■ Record set
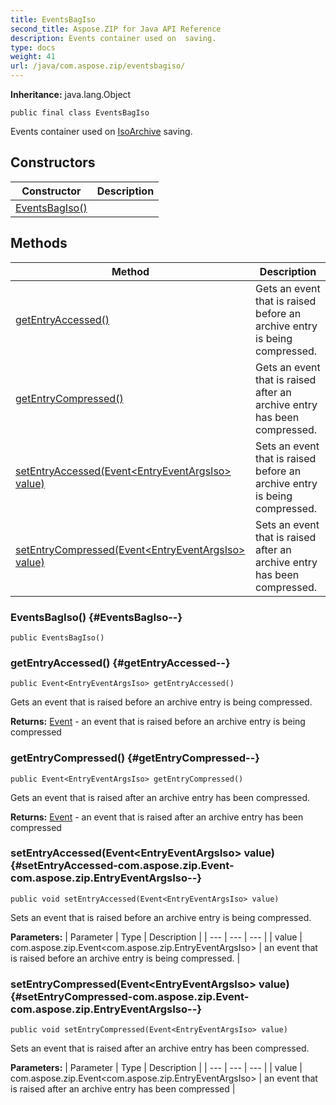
 ```yaml
---
title: EventsBagIso
second_title: Aspose.ZIP for Java API Reference
description: Events container used on  saving.
type: docs
weight: 41
url: /java/com.aspose.zip/eventsbagiso/
---
```


**Inheritance:**
java.lang.Object
```
public final class EventsBagIso
```

Events container used on [IsoArchive](../../com.aspose.zip/isoarchive) saving.
## Constructors

| Constructor | Description |
| --- | --- |
| [EventsBagIso()](#EventsBagIso--) |  |
## Methods

| Method | Description |
| --- | --- |
| [getEntryAccessed()](#getEntryAccessed--) | Gets an event that is raised before an archive entry is being compressed. |
| [getEntryCompressed()](#getEntryCompressed--) | Gets an event that is raised after an archive entry has been compressed. |
| [setEntryAccessed(Event&lt;EntryEventArgsIso&gt; value)](#setEntryAccessed-com.aspose.zip.Event-com.aspose.zip.EntryEventArgsIso--) | Sets an event that is raised before an archive entry is being compressed. |
| [setEntryCompressed(Event&lt;EntryEventArgsIso&gt; value)](#setEntryCompressed-com.aspose.zip.Event-com.aspose.zip.EntryEventArgsIso--) | Sets an event that is raised after an archive entry has been compressed. |
### EventsBagIso() {#EventsBagIso--}
```
public EventsBagIso()
```


### getEntryAccessed() {#getEntryAccessed--}
```
public Event<EntryEventArgsIso> getEntryAccessed()
```


Gets an event that is raised before an archive entry is being compressed.

**Returns:**
[Event](../../com.aspose.zip/event) - an event that is raised before an archive entry is being compressed
### getEntryCompressed() {#getEntryCompressed--}
```
public Event<EntryEventArgsIso> getEntryCompressed()
```


Gets an event that is raised after an archive entry has been compressed.

**Returns:**
[Event](../../com.aspose.zip/event) - an event that is raised after an archive entry has been compressed
### setEntryAccessed(Event&lt;EntryEventArgsIso&gt; value) {#setEntryAccessed-com.aspose.zip.Event-com.aspose.zip.EntryEventArgsIso--}
```
public void setEntryAccessed(Event<EntryEventArgsIso> value)
```


Sets an event that is raised before an archive entry is being compressed.

**Parameters:**
| Parameter | Type | Description |
| --- | --- | --- |
| value | com.aspose.zip.Event&lt;com.aspose.zip.EntryEventArgsIso&gt; | an event that is raised before an archive entry is being compressed. |

### setEntryCompressed(Event&lt;EntryEventArgsIso&gt; value) {#setEntryCompressed-com.aspose.zip.Event-com.aspose.zip.EntryEventArgsIso--}
```
public void setEntryCompressed(Event<EntryEventArgsIso> value)
```


Sets an event that is raised after an archive entry has been compressed.

**Parameters:**
| Parameter | Type | Description |
| --- | --- | --- |
| value | com.aspose.zip.Event&lt;com.aspose.zip.EntryEventArgsIso&gt; | an event that is raised after an archive entry has been compressed |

■ Problem to work on
The records above should be reproduced exactly, with the pictures omitted.

■ Your response
 ```yaml
---
title: EventsBagIso
second_title: Aspose.ZIP for Java API Reference
description: Events container used on  saving.
type: docs
weight: 41
url: /java/com.aspose.zip/eventsbagiso/
---
```


**Inheritance:**
java.lang.Object
```
public final class EventsBagIso
```

Events container used on [IsoArchive](../../com.aspose.zip/isoarchive) saving.
## Constructors

| Constructor | Description |
| --- | --- |
| [EventsBagIso()](#EventsBagIso--) |  |
## Methods

| Method | Description |
| --- | --- |
| [getEntryAccessed()](#getEntryAccessed--) | Gets an event that is raised before an archive entry is being compressed. |
| [getEntryCompressed()](#getEntryCompressed--) | Gets an event that is raised after an archive entry has been compressed. |
| [setEntryAccessed(Event&lt;EntryEventArgsIso&gt; value)](#setEntryAccessed-com.aspose.zip.Event-com.aspose.zip.EntryEventArgsIso--) | Sets an event that is raised before an archive entry is being compressed. |
| [setEntryCompressed(Event&lt;EntryEventArgsIso&gt; value)](#setEntryCompressed-com.aspose.zip.Event-com.aspose.zip.EntryEventArgsIso--) | Sets an event that is raised after an archive entry has been compressed. |
### EventsBagIso() {#EventsBagIso--}
```
public EventsBagIso()
```


### getEntryAccessed() {#getEntryAccessed--}
```
public Event<EntryEventArgsIso> getEntryAccessed()
```


Gets an event that is raised before an archive entry is being compressed.

**Returns:**
[Event](../../com.aspose.zip/event) - an event that is raised before an archive entry is being compressed
### getEntryCompressed() {#getEntryCompressed--}
```
public Event<EntryEventArgsIso> getEntryCompressed()
```


Gets an event that is raised after an archive entry has been compressed.

**Returns:**
[Event](../../com.aspose.zip/event) - an event that is raised after an archive entry has been compressed
### setEntryAccessed(Event&lt;EntryEventArgsIso&gt; value) {#setEntryAccessed-com.aspose.zip.Event-com.aspose.zip.EntryEventArgsIso--}
```
public void setEntryAccessed(Event<EntryEventArgsIso> value)
```


Sets an event that is raised before an archive entry is being compressed.

**Parameters:**
| Parameter | Type | Description |
| --- | --- | --- |
| value | com.aspose.zip.Event&lt;com.aspose.zip.EntryEventArgsIso&gt; | an event that is raised before an archive entry is being compressed. |

### setEntryCompressed(Event&lt;EntryEventArgsIso&gt; value) {#setEntryCompressed-com.aspose.zip.Event-com.aspose.zip.EntryEventArgsIso--}
```
public void setEntryCompressed(Event<EntryEventArgsIso> value)
```


Sets an event that is raised after an archive entry has been compressed.

**Parameters:**
| Parameter | Type | Description |
| --- | --- | --- |
| value | com.aspose.zip.Event&lt;com.aspose.zip.EntryEventArgsIso&gt; | an event that is raised after an archive entry has been compressed |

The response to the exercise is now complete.